Review: U.B.U, A Cautionary Tale of Catastrophe – Kings Cross Theatre (NSW)

Written and directed by Richard Hilliar, produced by Tooth & Sinew

Review by Charlotte Smee

In a gloriously bonkers 120 minutes of theatrical perfection, U.B.U: A Cautionary Tale of Catastrophe throws Alice in Wonderland, the top three Shakespearean tragedies[1], Sesame Street, An Inconvenient Truth and a good helping of fart and poo jokes into a blender and fcucks them right up. If that sounds like the best thing you’ll see in Sydney theatres all year, find me on Instagram because we need to be friends.

Based on the absurdist/symbolist/ridiculous Ubu Roi, first performed in 1896, this version brings the vulgar idiot Pa Ubu (Angus Evans) to life as a white-faced, pink cheeked clown living in the times of “The Great Heatening”. He is happy with his tiny hat gifted to him by the King until Prime Minister Fuller Bjullschitt (Tristan Black) comes along, with Ms Medea Information (Rachael Colquhoun-Fairweather) and Dr Murray Faseema (Shea Russon) in tow, to convince him that he can be the new King of Pooland. All he must do is kill the good King Dumbc’nt (Idam Sondhi). Helped along by the dangerously ambitious Ma Ubu (Emily Elise), Pa succeeds, then surprises everyone by deciding that actually he would like to do something as King. What comes next is a whole lot of scarily familiar chaos.

The world of Pooland is lovingly created with set and production by Ash Bell; the stage, walls and floor underneath our seats were lined with chess set-esque black and white check linoleum. The cardboard props, from the opening marionette theatre to the dagger that kills King Dumbc’nt to a giant disembodied head of King Ubu, are at once silly and fabulously creative. Rainbow coloured lights by Ryan McDonald bring a clownish feel, amping up the huge wigs, bright white makeup, and garish suits by Tanya Woodland to a million. Puppets by Ebony Anne Zderic go from socks with pipe cleaner eyelashes to a very professional standard King Dumbc’nt, complete with detachable head.

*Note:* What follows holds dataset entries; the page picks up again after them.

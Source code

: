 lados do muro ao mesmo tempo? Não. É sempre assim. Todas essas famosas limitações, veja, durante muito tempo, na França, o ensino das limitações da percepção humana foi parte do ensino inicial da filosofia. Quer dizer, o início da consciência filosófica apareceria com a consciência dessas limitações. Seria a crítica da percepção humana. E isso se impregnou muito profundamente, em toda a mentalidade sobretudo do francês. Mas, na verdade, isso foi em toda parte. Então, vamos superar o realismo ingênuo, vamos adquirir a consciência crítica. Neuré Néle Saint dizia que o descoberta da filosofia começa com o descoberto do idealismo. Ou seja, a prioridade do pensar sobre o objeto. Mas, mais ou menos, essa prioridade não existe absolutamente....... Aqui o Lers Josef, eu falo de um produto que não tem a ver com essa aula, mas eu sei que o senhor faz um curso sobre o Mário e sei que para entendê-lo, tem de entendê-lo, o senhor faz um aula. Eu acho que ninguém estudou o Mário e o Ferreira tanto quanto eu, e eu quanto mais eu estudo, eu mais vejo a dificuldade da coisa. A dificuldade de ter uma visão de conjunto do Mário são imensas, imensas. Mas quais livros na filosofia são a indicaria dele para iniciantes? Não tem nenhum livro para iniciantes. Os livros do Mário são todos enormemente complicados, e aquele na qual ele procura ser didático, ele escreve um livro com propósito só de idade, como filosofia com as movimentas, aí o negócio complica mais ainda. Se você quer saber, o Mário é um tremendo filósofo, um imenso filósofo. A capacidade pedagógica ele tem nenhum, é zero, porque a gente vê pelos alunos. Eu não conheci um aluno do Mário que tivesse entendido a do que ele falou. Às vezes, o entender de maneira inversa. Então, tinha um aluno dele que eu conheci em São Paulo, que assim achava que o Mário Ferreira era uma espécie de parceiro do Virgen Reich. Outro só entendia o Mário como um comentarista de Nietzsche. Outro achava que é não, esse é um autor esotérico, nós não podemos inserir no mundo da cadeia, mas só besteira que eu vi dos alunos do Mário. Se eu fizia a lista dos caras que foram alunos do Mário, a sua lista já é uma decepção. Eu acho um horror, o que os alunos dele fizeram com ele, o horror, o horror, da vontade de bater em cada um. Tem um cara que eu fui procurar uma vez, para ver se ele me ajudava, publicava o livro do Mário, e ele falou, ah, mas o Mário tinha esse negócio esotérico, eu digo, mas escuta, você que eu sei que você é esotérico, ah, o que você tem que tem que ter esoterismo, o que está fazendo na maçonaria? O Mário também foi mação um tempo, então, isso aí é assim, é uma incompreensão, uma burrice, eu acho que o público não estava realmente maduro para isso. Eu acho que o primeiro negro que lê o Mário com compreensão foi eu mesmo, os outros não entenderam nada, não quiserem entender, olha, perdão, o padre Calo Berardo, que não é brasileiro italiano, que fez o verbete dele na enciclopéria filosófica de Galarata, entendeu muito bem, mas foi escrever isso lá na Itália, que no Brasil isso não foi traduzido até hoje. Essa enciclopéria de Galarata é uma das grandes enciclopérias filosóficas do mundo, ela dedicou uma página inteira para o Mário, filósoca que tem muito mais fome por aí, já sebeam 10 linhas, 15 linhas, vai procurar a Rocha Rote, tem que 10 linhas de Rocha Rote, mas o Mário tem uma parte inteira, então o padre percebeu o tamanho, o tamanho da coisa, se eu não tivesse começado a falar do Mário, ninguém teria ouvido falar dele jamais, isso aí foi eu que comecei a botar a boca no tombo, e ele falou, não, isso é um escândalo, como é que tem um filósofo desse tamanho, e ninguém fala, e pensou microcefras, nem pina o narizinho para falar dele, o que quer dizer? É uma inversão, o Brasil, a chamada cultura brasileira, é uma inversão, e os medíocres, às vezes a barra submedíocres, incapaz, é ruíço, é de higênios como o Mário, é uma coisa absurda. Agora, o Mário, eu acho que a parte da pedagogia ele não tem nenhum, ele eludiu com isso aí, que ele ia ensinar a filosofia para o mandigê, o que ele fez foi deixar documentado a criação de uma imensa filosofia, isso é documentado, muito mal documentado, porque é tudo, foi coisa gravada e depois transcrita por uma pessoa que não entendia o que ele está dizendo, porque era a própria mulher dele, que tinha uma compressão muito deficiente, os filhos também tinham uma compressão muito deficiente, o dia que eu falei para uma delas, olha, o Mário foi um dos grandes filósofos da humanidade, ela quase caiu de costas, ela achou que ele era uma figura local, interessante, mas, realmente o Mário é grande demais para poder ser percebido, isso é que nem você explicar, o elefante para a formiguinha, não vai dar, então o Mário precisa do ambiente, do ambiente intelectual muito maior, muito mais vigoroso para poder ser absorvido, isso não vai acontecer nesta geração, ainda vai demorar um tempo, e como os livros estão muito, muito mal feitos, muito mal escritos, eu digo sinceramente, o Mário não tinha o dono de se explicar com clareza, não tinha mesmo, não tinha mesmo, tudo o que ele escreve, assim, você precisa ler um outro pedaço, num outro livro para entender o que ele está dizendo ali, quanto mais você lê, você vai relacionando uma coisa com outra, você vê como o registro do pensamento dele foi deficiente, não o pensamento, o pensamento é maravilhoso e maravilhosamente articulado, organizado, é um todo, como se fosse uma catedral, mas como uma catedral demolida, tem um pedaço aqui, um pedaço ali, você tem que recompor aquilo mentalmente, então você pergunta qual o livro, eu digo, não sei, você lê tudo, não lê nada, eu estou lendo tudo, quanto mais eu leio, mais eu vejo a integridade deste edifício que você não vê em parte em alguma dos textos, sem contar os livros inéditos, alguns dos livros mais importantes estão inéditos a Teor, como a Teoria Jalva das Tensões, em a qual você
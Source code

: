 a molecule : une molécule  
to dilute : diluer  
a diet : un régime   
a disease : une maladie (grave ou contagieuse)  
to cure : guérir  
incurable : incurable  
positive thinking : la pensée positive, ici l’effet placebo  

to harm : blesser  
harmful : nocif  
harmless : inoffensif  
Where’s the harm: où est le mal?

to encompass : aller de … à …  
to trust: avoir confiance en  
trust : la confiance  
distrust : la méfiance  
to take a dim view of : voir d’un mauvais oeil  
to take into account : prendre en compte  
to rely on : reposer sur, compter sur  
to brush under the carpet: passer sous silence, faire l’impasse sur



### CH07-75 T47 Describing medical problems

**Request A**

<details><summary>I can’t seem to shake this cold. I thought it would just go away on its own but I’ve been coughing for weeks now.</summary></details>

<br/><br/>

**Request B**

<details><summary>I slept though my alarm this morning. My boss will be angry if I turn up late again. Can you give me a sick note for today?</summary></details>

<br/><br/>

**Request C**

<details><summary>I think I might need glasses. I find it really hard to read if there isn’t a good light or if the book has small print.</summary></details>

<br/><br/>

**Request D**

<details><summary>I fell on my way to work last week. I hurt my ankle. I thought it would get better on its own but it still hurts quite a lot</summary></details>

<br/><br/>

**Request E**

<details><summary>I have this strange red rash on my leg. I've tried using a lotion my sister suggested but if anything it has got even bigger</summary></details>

Nonsense is famously difficult to write, and Hilliar takes it so far that it comes back to punch you in the face.

With Shakespearean actors amongst them, every member of the cast is fantastically fcucked. Gideon Payten-Griffiths as Prince Bitchard and Tristan Black as Fuller Bjullschitt/Mr Segue a.k.a Mr Big Finish are standouts – Black having also written music and lyrics for the genuinely excellent ‘Mr Segue’s Song’ and ‘The Big Finish’. Shea Russon and Rachael Colquhoun-Fairweather play off each other very well as the King’s incestuous sons and Bjullschitt’s cronies. Amy Victoria Brooks and Idam Sondhi similarly play both King Dumc’nt/Queen Lizardbreath and Wicker/Corduroy, the lefties, to hilarious heights. Nicole Wineberg as the “Fair and Lovely Princess Munt of the Batted Lash and Delicate Gesture” is convincingly angry, beautiful, and hopeful. Evans and Elise are disgusting, grotesque, bogans in the worst (best?) way – never has sh*tting yourself on stage been so terrific.

Director/writer Richard Hilliar writes in his Director’s Note that “I very strongly believe you can sometimes make a point more successfully with humour than with overt seriousness”, and U.B.U achieves the most wonderful thing by being simultaneously cheek-achingly hilarious, terrifying, and critical of the world we live in. Nonsense is famously difficult to write, and Hilliar takes it so far that it comes back to punch you in the face. Climate anxiety and a call to action with a side of rainbow tulle, cardboard and poo jokes; U.B.U is a sh*t stain stroke of genius.

Reviewer rating:

Rating: 5 out of 5.

U.B.U plays until the 28th May at KXT Theatre in Kings Cross. Tickets can be booked here.


[1] Hamlet, King Lear and Macbeth – not necessarily the best, just the most-studied-in-year-10.